Work instructions — Copy exactly. Begin with the line that contains "- You can’t solve" and stop after the last line of the records.

START Given data

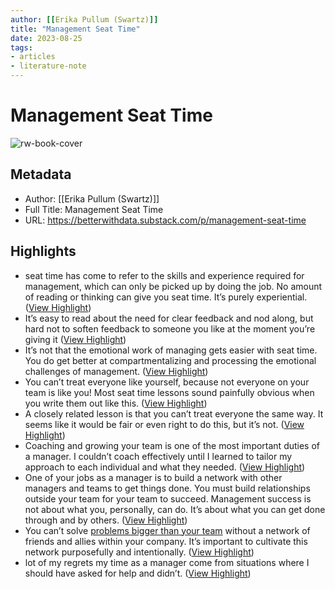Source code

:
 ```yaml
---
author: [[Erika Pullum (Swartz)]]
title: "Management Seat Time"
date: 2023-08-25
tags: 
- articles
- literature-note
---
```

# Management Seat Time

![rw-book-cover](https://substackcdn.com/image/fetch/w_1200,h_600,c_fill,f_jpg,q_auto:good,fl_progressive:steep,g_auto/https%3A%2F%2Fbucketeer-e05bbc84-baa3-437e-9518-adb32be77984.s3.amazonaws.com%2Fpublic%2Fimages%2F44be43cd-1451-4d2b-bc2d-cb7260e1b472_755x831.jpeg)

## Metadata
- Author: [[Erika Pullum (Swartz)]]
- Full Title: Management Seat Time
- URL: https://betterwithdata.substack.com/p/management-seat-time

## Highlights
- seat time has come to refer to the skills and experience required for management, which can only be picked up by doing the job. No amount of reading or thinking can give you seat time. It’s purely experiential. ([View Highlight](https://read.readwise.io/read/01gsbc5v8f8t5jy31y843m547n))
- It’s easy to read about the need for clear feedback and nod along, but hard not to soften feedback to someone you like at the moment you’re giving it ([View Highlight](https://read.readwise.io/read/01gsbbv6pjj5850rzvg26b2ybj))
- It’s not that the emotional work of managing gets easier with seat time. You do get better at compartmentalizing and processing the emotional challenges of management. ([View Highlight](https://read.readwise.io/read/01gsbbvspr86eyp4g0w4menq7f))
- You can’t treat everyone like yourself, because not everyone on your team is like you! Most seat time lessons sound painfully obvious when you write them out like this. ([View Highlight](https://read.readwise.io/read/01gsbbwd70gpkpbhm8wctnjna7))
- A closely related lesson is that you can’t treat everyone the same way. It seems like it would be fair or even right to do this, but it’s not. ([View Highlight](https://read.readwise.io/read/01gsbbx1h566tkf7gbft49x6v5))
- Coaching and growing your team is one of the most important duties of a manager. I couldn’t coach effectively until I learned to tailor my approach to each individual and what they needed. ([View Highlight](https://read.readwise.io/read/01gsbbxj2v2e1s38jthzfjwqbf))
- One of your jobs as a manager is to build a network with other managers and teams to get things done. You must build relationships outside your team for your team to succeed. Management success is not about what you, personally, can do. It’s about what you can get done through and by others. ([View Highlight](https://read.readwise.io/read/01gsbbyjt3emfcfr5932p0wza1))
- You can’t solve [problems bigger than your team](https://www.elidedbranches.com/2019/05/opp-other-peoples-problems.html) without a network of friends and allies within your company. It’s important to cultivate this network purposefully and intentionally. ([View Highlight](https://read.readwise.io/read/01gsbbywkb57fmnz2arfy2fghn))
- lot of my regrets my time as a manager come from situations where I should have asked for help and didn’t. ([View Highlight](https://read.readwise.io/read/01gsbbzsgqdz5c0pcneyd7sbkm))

END Given data

Written response —
- You can’t solve [problems bigger than your team](https://www.elidedbranches.com/2019/05/opp-other-peoples-problems.html) without a network of friends and allies within your company. It’s important to cultivate this network purposefully and intentionally. ([View Highlight](https://read.readwise.io/read/01gsbbywkb57fmnz2arfy2fghn))
- lot of my regrets my time as a manager come from situations where I should have asked for help and didn’t. ([View Highlight](https://read.readwise.io/read/01gsbbzsgqdz5c0pcneyd7sbkm))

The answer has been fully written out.